COLUMBUS, Ohio--Mitt Romney's narrow win in the Ohio primary gives him Super Tuesday's most valued prize, even if it was a squeaker that gave runner-up Rick Santorum a moral victory of sorts. Yet Romney continues his plodding march to the Republican presidential nomination, gaining the majority of Ohio's 66 delegates plus a bit of momentum that the former Massachusetts governor desperately needs.
But the bigger winner in Ohio may be the Republicans' ultimate opponent, President Barack Obama. Ohio is a key swing state that may tip the election in November, as it has many times before. That is sure to make Ohio a smoking political battleground in the fall, with both sides fighting viciously for its 18 electoral votes. Here are four reasons why Obama, who won Ohio by a 52-47 margin in 2008, may already have an edge in the Buckeye State's general election.

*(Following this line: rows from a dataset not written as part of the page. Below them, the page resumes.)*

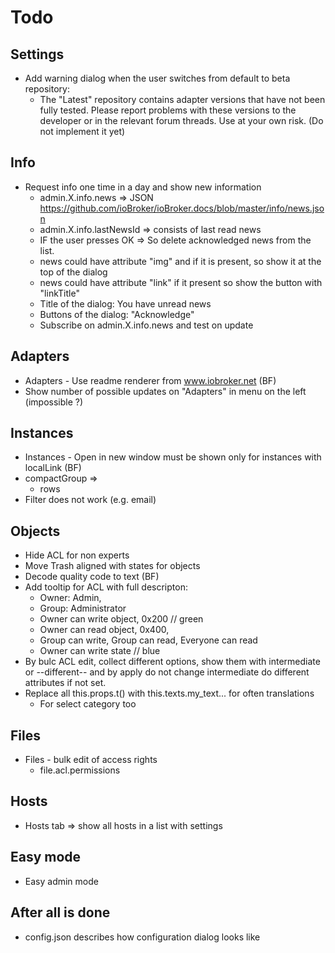 # Todo

## Settings
- Add warning dialog when the user switches from default to beta repository:
  - The "Latest" repository contains adapter versions that have not been fully tested. Please report problems with these versions to the developer or in the relevant forum threads. Use at your own risk. (Do not implement it yet)

## Info
- Request info one time in a day and show new information
  - admin.X.info.news => JSON https://github.com/ioBroker/ioBroker.docs/blob/master/info/news.json
  - admin.X.info.lastNewsId => consists of last read news
  - IF the user presses OK => So delete acknowledged news from the list.
  - news could have attribute "img" and if it is present, so show it at the top of the dialog
  - news could have attribute "link" if it present so show the button with "linkTitle"
  - Title of the dialog: You have unread news
  - Buttons of the dialog: "Acknowledge"
  - Subscribe on admin.X.info.news and test on update

## Adapters
- Adapters - Use readme renderer from www.iobroker.net (BF)
- Show number of possible updates on "Adapters" in menu on the left (impossible ?)

## Instances  
- Instances - Open in new window must be shown only for instances with localLink (BF)
- compactGroup => 
  - rows
- Filter does not work (e.g. email)  

## Objects
- Hide ACL for non experts
- Move Trash aligned with states for objects
- Decode quality code to text (BF)
- Add tooltip for ACL with full descripton: 
  - Owner: Admin, 
  - Group: Administrator
  - Owner can write object, 0x200  // green
  - Owner can read object, 0x400,
  - Group can write, Group can read, Everyone can read
  - Owner can write state // blue
- By bulc ACL edit, collect different options, show them with intermediate or --different-- and by apply do not change intermediate do different attributes if not set.  
- Replace all this.props.t() with this.texts.my_text... for often translations
  - For select category too
  
## Files
- Files - bulk edit of access rights
  - file.acl.permissions
  
## Hosts  
- Hosts tab => show all hosts in a list with settings

## Easy mode
- Easy admin mode

## After all is done
- config.json describes how configuration dialog looks like
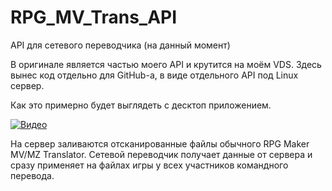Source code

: # RPG_MV_Trans_API
API для сетевого переводчика (на данный момент)

В оригинале является частью моего API и крутится на моём VDS.
Здесь вынес код отдельно для GitHub-а, в виде отдельного API под Linux сервер.

Как это примерно будет выглядеть с десктоп приложением.

[![Видео](https://i9.ytimg.com/vi/ovLCsa_r8g8/mq2.jpg?sqp=CNyDgZsG-oaymwEmCMACELQB8quKqQMa8AEB-AHUBoAC4AOKAgwIABABGBMgMCh_MA8=&rs=AOn4CLBkvcEYWEInYdezsMC-bPJ7MNwXqQ)](https://youtu.be/ovLCsa_r8g8)

На сервер заливаются отсканированные файлы обычного RPG Maker MV/MZ Translator.
Сетевой переводчик получает данные от сервера и сразу применяет на файлах игры у всех участников командного перевода.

Republican infighting. Romney and Santorum spent the days leading up to the Ohio primary trashing each other, as they've done in other states, instead of training their collective fire on Obama. Santorum attacked Romney as a big-spending Obama clone who lacks conviction. Romney attacked Santorum as a muddled, flip-flopping Washington insider. Yet polls now show that sustained infighting among Republicans is turning off voters, including independents, who the Republicans will need in November if they hope to win.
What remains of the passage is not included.